Rather than forking out money on an expensive serum that is easily available in stores, customers would rather spend it on the whole experience of getting their skin analysed by hospitable brand staff and having a customised formula in their hands which possibly nobody else in the world also has.

“With shoppers becoming more informed and selective with beauty offerings and what goes onto their vanity tables now more than ever, there has been a spike in demand for bespoke beauty. We noticed that our customers today, new and old, are more involved in personalising their products to meet their distinct requirements. They understand the ingredients and formula benefits, or in our case, selecting the suitable serums for your skin type/concern thanks to all the education they’re absorbing from the internet,” observes Tan. “They appreciate that bespoke beauty is tailored specifically to their needs.”

Keak also mentioned that the pandemic had a part to play in this shift. “Going for treatments at spas and clinics was prohibited for a while during the pandemic, and many businesses including ours saw an increase in interest for stay-home beauty regimens. With more people finding themselves working from home and needing a self- care activity, our custom-blended products became more popular with our customers,” she shares.

“With the rise of mental health awareness during the pandemic, many of us are forced to be more in tune with ourselves. So, it is important that we are equipped with the knowledge to be able to take care of ourselves, and skincare is one of the ways we can do that. Customers also feel ‘empowered’ when they’re learning what goes into their customised products from our specialists during their appointments.”

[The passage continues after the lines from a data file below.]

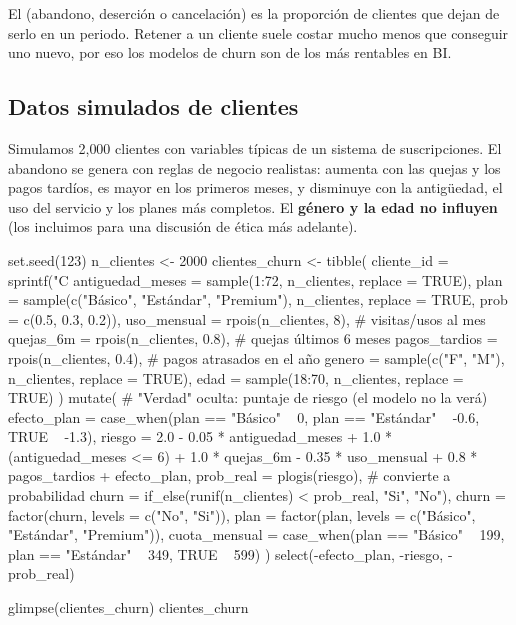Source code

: El  (abandono, deserción o cancelación) es la proporción de
clientes que dejan de serlo en un periodo. Retener a un cliente suele costar
mucho menos que conseguir uno nuevo, por eso los modelos de churn son de los
más rentables en BI.

\subsection{Datos simulados de clientes}

Simulamos 2{,}000 clientes con variables típicas de un sistema de
suscripciones. El abandono se genera con reglas de negocio realistas: aumenta
con las quejas y los pagos tardíos, es mayor en los primeros meses, y disminuye
con la antigüedad, el uso del servicio y los planes más completos. El
\textbf{género y la edad no influyen} (los incluimos para una discusión de
ética más adelante).

\begin{rcode}
set.seed(123)
n_clientes <- 2000
clientes_churn <- tibble(
  cliente_id       = sprintf("C%
  antiguedad_meses = sample(1:72, n_clientes, replace = TRUE),
  plan             = sample(c("Básico", "Estándar", "Premium"),
                            n_clientes, replace = TRUE,
                            prob = c(0.5, 0.3, 0.2)),
  uso_mensual      = rpois(n_clientes, 8),    # visitas/usos al mes
  quejas_6m        = rpois(n_clientes, 0.8),  # quejas últimos 6 meses
  pagos_tardios    = rpois(n_clientes, 0.4),  # pagos atrasados en el año
  genero           = sample(c("F", "M"), n_clientes, replace = TRUE),
  edad             = sample(18:70, n_clientes, replace = TRUE)
) %
  mutate(
    # "Verdad" oculta: puntaje de riesgo (el modelo no la verá)
    efecto_plan = case_when(plan == "Básico"   ~ 0,
                            plan == "Estándar" ~ -0.6,
                            TRUE               ~ -1.3),
    riesgo = 2.0 - 0.05 * antiguedad_meses +
      1.0 * (antiguedad_meses <= 6) + 1.0 * quejas_6m -
      0.35 * uso_mensual + 0.8 * pagos_tardios + efecto_plan,
    prob_real = plogis(riesgo),               # convierte a probabilidad
    churn = if_else(runif(n_clientes) < prob_real, "Si", "No"),
    churn = factor(churn, levels = c("No", "Si")),
    plan  = factor(plan, levels = c("Básico", "Estándar", "Premium")),
    cuota_mensual = case_when(plan == "Básico"   ~ 199,
                              plan == "Estándar" ~ 349,
                              TRUE               ~ 599)
  ) %
  select(-efecto_plan, -riesgo, -prob_real)

glimpse(clientes_churn)
clientes_churn %
\end{rcode}

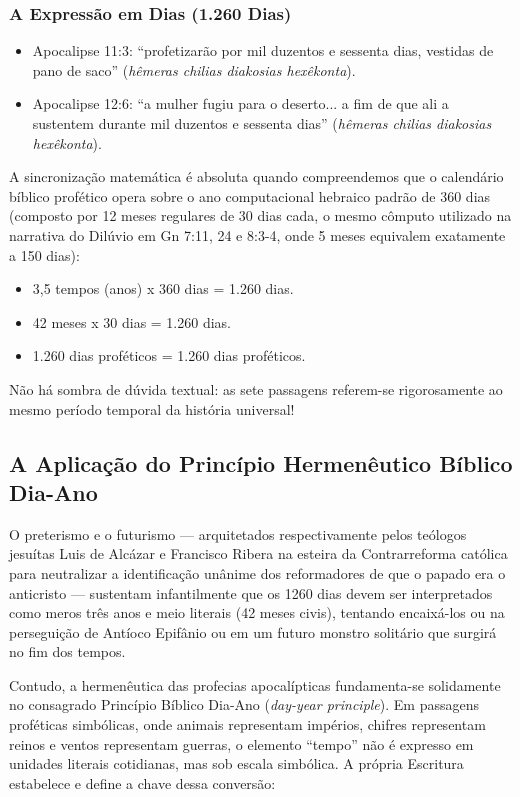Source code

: \documentclass[11pt,a4paper,openany]{book}
\begin{document}
\subsubsection*{A Expressão em Dias (1.260 Dias)}
\begin{itemize}
  \item Apocalipse 11:3: ``profetizarão por mil duzentos e sessenta dias, vestidas de pano de saco'' (\textit{hêmeras chilias diakosias hexêkonta}).
  \item Apocalipse 12:6: ``a mulher fugiu para o deserto... a fim de que ali a sustentem durante mil duzentos e sessenta dias'' (\textit{hêmeras chilias diakosias hexêkonta}).
\end{itemize}


A sincronização matemática é absoluta quando compreendemos que o calendário bíblico profético opera sobre o ano computacional hebraico padrão de 360 dias (composto por 12 meses regulares de 30 dias cada, o mesmo cômputo utilizado na narrativa do Dilúvio em Gn 7:11, 24 e 8:3-4, onde 5 meses equivalem exatamente a 150 dias):
\begin{itemize}
  \item 3,5 tempos (anos) x 360 dias = 1.260 dias.
  \item 42 meses x 30 dias = 1.260 dias.
  \item 1.260 dias proféticos = 1.260 dias proféticos.
\end{itemize}


Não há sombra de dúvida textual: as sete passagens referem-se rigorosamente ao mesmo período temporal da história universal!



\subsection{A Aplicação do Princípio Hermenêutico Bíblico Dia-Ano}


O preterismo e o futurismo — arquitetados respectivamente pelos teólogos jesuítas Luis de Alcázar e Francisco Ribera na esteira da Contrarreforma católica para neutralizar a identificação unânime dos reformadores de que o papado era o anticristo — sustentam infantilmente que os 1260 dias devem ser interpretados como meros três anos e meio literais (42 meses civis), tentando encaixá-los ou na perseguição de Antíoco Epifânio ou em um futuro monstro solitário que surgirá no fim dos tempos.

Contudo, a hermenêutica das profecias apocalípticas fundamenta-se solidamente no consagrado Princípio Bíblico Dia-Ano (\textit{day-year principle}). Em passagens proféticas simbólicas, onde animais representam impérios, chifres representam reinos e ventos representam guerras, o elemento ``tempo'' não é expresso em unidades literais cotidianas, mas sob escala simbólica. A própria Escritura estabelece e define a chave dessa conversão:
\end{document}
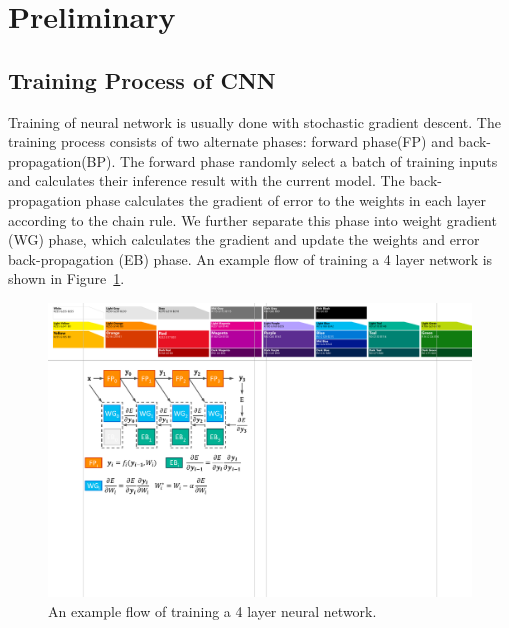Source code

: \section{Preliminary}\label{sec:preliminary}

\subsection{Training Process of CNN}
Training of neural network is usually done with stochastic gradient descent. The training process consists of two alternate phases: forward phase(FP) and back-propagation(BP). The forward phase randomly select a batch of training inputs and calculates their inference result with the current model. The back-propagation phase calculates the gradient of error to the weights in each layer according to the chain rule. We further separate this phase into weight gradient (WG) phase, which calculates the gradient and update the weights and error back-propagation (EB) phase. An example flow of training a 4 layer network is shown in Figure~\ref{fig:train_prelim}.

\begin{figure}[t]
  \centering
  \includegraphics[width=1\columnwidth]{figures/train_prelim.pdf}
  \caption{An example flow of training a 4 layer neural network. }
  \label{fig:train_prelim}
\end{figure}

What The Dermatologist Thinks

Dr Teo Wan Lin

“Customised skincare is marketed as skincare designed specifically for an individual, and the mass appeal lies precisely in being offered a personal ‘diagnosis’ and having skincare tailored specifically for you thereafter,” says Dr Teo Wan Lin, a board-certified dermatologist who also is the founder and medical director of TWL Specialist Skin & Laser Centre.

“It is not a novel concept or requirement because traditionally, patients with actual skin concerns will first visit a dermatologist where they would receive ‘customised prescriptions’ as part of their treatment,” she added.

While she concurs that devices such as facial scanners are highly advanced and also used in medical clinics like hers, she cautions that consumers should not rely solely on the diagnosis of bespoke skincare specialists or conclude that they do not need medical care for some truly dermatological concerns.

With regards to DNA testing to find a bespoke skincare, she shares that this practice is not currently widely accepted by the dermatology community. “While we do know that genetics influence the development of various skin disorders, these test kits that can ‘trace your DNA’ to assess any skin related issues are not verified in a setting beneficial for community health,” she warns.

As a medical practitioner, Dr Teo advised that any diagnosis by a skincare brand should not replace the actual diagnosis of a skin condition. Customising skincare should only cover your skin type, whether it’s dehydrated, oily, ageing, and so on.

“If you have any signs of a skin disease such as inflammation, flaking, redness, pus, or bumps, these are actually pointing to actual skin pathology and a qualified dermatologist’s advice ought to be sought.”